Supplied material START
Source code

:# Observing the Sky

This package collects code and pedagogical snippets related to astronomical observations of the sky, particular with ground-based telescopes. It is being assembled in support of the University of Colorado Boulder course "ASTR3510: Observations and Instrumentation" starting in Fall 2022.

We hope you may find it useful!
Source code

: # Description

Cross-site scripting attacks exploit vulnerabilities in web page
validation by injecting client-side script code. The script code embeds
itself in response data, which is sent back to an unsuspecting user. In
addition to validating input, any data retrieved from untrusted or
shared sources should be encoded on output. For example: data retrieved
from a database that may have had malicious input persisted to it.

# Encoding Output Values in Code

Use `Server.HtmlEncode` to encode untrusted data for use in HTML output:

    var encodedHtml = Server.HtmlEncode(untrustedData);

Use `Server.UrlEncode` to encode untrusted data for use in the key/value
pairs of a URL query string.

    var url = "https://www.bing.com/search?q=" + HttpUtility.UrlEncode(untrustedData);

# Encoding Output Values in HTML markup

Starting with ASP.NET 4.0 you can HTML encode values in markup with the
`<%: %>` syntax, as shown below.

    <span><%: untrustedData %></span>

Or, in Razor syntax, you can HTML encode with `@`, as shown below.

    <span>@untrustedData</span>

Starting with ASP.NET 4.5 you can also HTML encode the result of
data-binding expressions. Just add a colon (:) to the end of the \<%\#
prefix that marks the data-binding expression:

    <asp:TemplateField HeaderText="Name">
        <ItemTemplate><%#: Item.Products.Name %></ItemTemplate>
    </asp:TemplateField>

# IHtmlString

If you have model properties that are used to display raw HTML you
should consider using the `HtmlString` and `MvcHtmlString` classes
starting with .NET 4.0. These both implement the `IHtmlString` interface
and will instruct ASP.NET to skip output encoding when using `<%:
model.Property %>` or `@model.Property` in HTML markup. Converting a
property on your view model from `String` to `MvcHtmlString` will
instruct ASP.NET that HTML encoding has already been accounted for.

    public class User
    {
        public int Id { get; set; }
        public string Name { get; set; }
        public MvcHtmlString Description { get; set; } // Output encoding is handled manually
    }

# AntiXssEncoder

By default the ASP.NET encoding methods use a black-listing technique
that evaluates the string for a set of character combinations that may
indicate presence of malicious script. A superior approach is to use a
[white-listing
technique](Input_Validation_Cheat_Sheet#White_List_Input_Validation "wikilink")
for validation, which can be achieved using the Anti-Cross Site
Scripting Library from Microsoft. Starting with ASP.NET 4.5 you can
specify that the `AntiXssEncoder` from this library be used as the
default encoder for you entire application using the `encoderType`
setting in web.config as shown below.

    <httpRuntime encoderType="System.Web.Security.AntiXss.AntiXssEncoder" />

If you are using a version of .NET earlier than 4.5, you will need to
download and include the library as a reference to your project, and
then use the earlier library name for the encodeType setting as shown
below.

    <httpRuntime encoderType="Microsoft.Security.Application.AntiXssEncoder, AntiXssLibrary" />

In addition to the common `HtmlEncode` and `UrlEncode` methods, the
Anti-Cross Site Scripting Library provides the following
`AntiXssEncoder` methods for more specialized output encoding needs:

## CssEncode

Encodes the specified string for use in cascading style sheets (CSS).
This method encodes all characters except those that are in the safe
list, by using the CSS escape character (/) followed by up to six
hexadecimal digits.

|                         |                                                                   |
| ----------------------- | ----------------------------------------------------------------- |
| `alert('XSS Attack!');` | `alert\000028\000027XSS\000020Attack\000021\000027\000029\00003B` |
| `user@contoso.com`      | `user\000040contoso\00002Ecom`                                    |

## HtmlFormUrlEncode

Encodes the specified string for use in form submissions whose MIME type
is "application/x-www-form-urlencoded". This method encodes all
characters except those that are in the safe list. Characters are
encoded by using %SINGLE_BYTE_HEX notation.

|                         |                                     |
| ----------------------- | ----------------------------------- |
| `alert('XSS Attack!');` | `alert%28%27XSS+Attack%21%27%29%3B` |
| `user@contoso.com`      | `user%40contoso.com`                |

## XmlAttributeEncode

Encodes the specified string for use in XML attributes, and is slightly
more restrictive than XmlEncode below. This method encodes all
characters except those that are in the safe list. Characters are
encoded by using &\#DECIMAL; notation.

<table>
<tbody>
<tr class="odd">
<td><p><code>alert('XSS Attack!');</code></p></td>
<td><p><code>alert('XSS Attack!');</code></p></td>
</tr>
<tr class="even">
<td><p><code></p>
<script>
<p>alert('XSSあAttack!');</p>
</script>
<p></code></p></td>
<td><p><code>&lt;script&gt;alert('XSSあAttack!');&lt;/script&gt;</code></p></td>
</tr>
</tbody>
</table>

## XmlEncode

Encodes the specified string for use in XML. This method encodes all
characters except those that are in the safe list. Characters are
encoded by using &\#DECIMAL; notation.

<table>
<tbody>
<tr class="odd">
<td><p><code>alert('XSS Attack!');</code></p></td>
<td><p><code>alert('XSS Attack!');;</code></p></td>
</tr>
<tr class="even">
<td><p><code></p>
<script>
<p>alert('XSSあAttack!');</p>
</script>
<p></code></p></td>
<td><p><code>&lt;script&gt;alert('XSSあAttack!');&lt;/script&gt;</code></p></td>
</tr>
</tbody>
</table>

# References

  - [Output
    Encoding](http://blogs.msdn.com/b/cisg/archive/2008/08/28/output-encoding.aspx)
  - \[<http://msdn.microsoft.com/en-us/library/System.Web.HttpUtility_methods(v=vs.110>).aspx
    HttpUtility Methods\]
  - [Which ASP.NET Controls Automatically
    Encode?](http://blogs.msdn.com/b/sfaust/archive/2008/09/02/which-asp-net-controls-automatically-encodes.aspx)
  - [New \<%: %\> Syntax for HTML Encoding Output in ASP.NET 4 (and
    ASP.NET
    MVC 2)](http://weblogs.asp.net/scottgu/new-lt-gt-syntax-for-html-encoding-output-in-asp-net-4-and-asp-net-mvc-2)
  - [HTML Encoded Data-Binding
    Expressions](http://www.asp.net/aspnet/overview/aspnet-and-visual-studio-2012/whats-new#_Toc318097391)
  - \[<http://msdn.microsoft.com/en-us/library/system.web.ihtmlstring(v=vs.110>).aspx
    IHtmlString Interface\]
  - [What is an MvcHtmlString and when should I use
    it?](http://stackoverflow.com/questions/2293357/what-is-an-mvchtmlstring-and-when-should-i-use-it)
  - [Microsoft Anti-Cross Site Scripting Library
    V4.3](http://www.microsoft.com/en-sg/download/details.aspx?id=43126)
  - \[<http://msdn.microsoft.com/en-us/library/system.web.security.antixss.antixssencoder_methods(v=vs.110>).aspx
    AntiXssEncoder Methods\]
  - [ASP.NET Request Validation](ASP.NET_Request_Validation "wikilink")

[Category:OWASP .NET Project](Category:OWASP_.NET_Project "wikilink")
Supplied material END
Copy the records exactly.

Source code

:# Observing the Sky

This package collects code and pedagogical snippets related to astronomical observations of the sky, particular with ground-based telescopes. It is being assembled in support of the University of Colorado Boulder course "ASTR3510: Observations and Instrumentation" starting in Fall 2022.

We hope you may find it useful!
Source code

: # Description

Cross-site scripting attacks exploit vulnerabilities in web page
validation by injecting client-side script code. The script code embeds
itself in response data, which is sent back to an unsuspecting user. In
addition to validating input, any data retrieved from untrusted or
shared sources should be encoded on output. For example: data retrieved
from a database that may have had malicious input persisted to it.

# Encoding Output Values in Code

Use `Server.HtmlEncode` to encode untrusted data for use in HTML output:

    var encodedHtml = Server.HtmlEncode(untrustedData);

Use `Server.UrlEncode` to encode untrusted data for use in the key/value
pairs of a URL query string.

    var url = "https://www.bing.com/search?q=" + HttpUtility.UrlEncode(untrustedData);

# Encoding Output Values in HTML markup

Starting with ASP.NET 4.0 you can HTML encode values in markup with the
`<%: %>` syntax, as shown below.

    <span><%: untrustedData %></span>

Or, in Razor syntax, you can HTML encode with `@`, as shown below.

    <span>@untrustedData</span>

Starting with ASP.NET 4.5 you can also HTML encode the result of
data-binding expressions. Just add a colon (:) to the end of the \<%\#
prefix that marks the data-binding expression:

    <asp:TemplateField HeaderText="Name">
        <ItemTemplate><%#: Item.Products.Name %></ItemTemplate>
    </asp:TemplateField>

# IHtmlString

If you have model properties that are used to display raw HTML you
should consider using the `HtmlString` and `MvcHtmlString` classes
starting with .NET 4.0. These both implement the `IHtmlString` interface
and will instruct ASP.NET to skip output encoding when using `<%:
model.Property %>` or `@model.Property` in HTML markup. Converting a
property on your view model from `String` to `MvcHtmlString` will
instruct ASP.NET that HTML encoding has already been accounted for.

    public class User
    {
        public int Id { get; set; }
        public string Name { get; set; }
        public MvcHtmlString Description { get; set; } // Output encoding is handled manually
    }

# AntiXssEncoder

By default the ASP.NET encoding methods use a black-listing technique
that evaluates the string for a set of character combinations that may
indicate presence of malicious script. A superior approach is to use a
[white-listing
technique](Input_Validation_Cheat_Sheet#White_List_Input_Validation "wikilink")
for validation, which can be achieved using the Anti-Cross Site
Scripting Library from Microsoft. Starting with ASP.NET 4.5 you can
specify that the `AntiXssEncoder` from this library be used as the
default encoder for you entire application using the `encoderType`
setting in web.config as shown below.

    <httpRuntime encoderType="System.Web.Security.AntiXss.AntiXssEncoder" />

If you are using a version of .NET earlier than 4.5, you will need to
download and include the library as a reference to your project, and
then use the earlier library name for the encodeType setting as shown
below.

    <httpRuntime encoderType="Microsoft.Security.Application.AntiXssEncoder, AntiXssLibrary" />

In addition to the common `HtmlEncode` and `UrlEncode` methods, the
Anti-Cross Site Scripting Library provides the following
`AntiXssEncoder` methods for more specialized output encoding needs:

## CssEncode

Encodes the specified string for use in cascading style sheets (CSS).
This method encodes all characters except those that are in the safe
list, by using the CSS escape character (/) followed by up to six
hexadecimal digits.

|                         |                                                                   |
| ----------------------- | ----------------------------------------------------------------- |
| `alert('XSS Attack!');` | `alert\000028\000027XSS\000020Attack\000021\000027\000029\00003B` |
| `user@contoso.com`      | `user\000040contoso\00002Ecom`                                    |

## HtmlFormUrlEncode

Encodes the specified string for use in form submissions whose MIME type
is "application/x-www-form-urlencoded". This method encodes all
characters except those that are in the safe list. Characters are
encoded by using %SINGLE_BYTE_HEX notation.

|                         |                                     |
| ----------------------- | ----------------------------------- |
| `alert('XSS Attack!');` | `alert%28%27XSS+Attack%21%27%29%3B` |
| `user@contoso.com`      | `user%40contoso.com`                |

## XmlAttributeEncode

Encodes the specified string for use in XML attributes, and is slightly
more restrictive than XmlEncode below. This method encodes all
characters except those that are in the safe list. Characters are
encoded by using &\#DECIMAL; notation.

<table>
<tbody>
<tr class="odd">
<td><p><code>alert('XSS Attack!');</code></p></td>
<td><p><code>alert('XSS Attack!');</code></p></td>
</tr>
<tr class="even">
<td><p><code></p>
<script>
<p>alert('XSSあAttack!');</p>
</script>
<p></code></p></td>
<td><p><code>&lt;script&gt;alert('XSSあAttack!');&lt;/script&gt;</code></p></td>
</tr>
</tbody>
</table>

## XmlEncode

Encodes the specified string for use in XML. This method encodes all
characters except those that are in the safe list. Characters are
encoded by using &\#DECIMAL; notation.

<table>
<tbody>
<tr class="odd">
<td><p><code>alert('XSS Attack!');</code></p></td>
<td><p><code>alert('XSS Attack!');;</code></p></td>
</tr>
<tr class="even">
<td><p><code></p>
<script>
<p>alert('XSSあAttack!');</p>
</script>
<p></code></p></td>
<td><p><code>&lt;script&gt;alert('XSSあAttack!');&lt;/script&gt;</code></p></td>
</tr>
</tbody>
</table>

# References

  - [Output
    Encoding](http://blogs.msdn.com/b/cisg/archive/2008/08/28/output-encoding.aspx)
  - \[<http://msdn.microsoft.com/en-us/library/System.Web.HttpUtility_methods(v=vs.110>).aspx
    HttpUtility Methods\]
  - [Which ASP.NET Controls Automatically
    Encode?](http://blogs.msdn.com/b/sfaust/archive/2008/09/02/which-asp-net-controls-automatically-encodes.aspx)
  - [New \<%: %\> Syntax for HTML Encoding Output in ASP.NET 4 (and
    ASP.NET
    MVC 2)](http://weblogs.asp.net/scottgu/new-lt-gt-syntax-for-html-encoding-output-in-asp-net-4-and-asp-net-mvc-2)
  - [HTML Encoded Data-Binding
    Expressions](http://www.asp.net/aspnet/overview/aspnet-and-visual-studio-2012/whats-new#_Toc318097391)
  - \[<http://msdn.microsoft.com/en-us/library/system.web.ihtmlstring(v=vs.110>).aspx
    IHtmlString Interface\]
  - [What is an MvcHtmlString and when should I use
    it?](http://stackoverflow.com/questions/2293357/what-is-an-mvchtmlstring-and-when-should-i-use-it)
  - [Microsoft Anti-Cross Site Scripting Library
    V4.3](http://www.microsoft.com/en-sg/download/details.aspx?id=43126)
  - \[<http://msdn.microsoft.com/en-us/library/system.web.security.antixss.antixssencoder_methods(v=vs.110>).aspx
    AntiXssEncoder Methods\]
  - [ASP.NET Request Validation](ASP.NET_Request_Validation "wikilink")

[Category:OWASP .NET Project](Category:OWASP_.NET_Project "wikilink")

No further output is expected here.